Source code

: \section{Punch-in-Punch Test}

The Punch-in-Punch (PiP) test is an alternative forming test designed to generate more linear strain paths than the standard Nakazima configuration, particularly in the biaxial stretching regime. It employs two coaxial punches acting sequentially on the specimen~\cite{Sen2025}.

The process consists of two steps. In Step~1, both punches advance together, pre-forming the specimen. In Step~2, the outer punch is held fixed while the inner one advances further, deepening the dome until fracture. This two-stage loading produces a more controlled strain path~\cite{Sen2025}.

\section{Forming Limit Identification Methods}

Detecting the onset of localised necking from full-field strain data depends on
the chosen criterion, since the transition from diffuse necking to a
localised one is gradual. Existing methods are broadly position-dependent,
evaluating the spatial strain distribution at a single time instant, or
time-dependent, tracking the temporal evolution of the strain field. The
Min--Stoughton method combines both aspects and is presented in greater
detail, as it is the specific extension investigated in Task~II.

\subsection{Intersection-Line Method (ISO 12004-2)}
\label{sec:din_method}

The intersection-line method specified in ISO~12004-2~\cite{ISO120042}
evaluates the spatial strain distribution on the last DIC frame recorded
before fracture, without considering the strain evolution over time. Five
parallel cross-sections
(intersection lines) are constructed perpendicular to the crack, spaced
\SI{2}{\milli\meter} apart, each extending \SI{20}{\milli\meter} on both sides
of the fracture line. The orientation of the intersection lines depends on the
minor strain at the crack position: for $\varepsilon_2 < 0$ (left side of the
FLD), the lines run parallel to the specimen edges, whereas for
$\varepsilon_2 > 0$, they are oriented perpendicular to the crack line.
· · · · · · ·
## Requirement
Only the lines from the first line of the records through the one containing "the chosen criterion, since" should be reproduced, exactly, with both of them included.

## Your solution
Source code

: \section{Punch-in-Punch Test}

The Punch-in-Punch (PiP) test is an alternative forming test designed to generate more linear strain paths than the standard Nakazima configuration, particularly in the biaxial stretching regime. It employs two coaxial punches acting sequentially on the specimen~\cite{Sen2025}.

The process consists of two steps. In Step~1, both punches advance together, pre-forming the specimen. In Step~2, the outer punch is held fixed while the inner one advances further, deepening the dome until fracture. This two-stage loading produces a more controlled strain path~\cite{Sen2025}.

\section{Forming Limit Identification Methods}

Detecting the onset of localised necking from full-field strain data depends on
the chosen criterion, since the transition from diffuse necking to a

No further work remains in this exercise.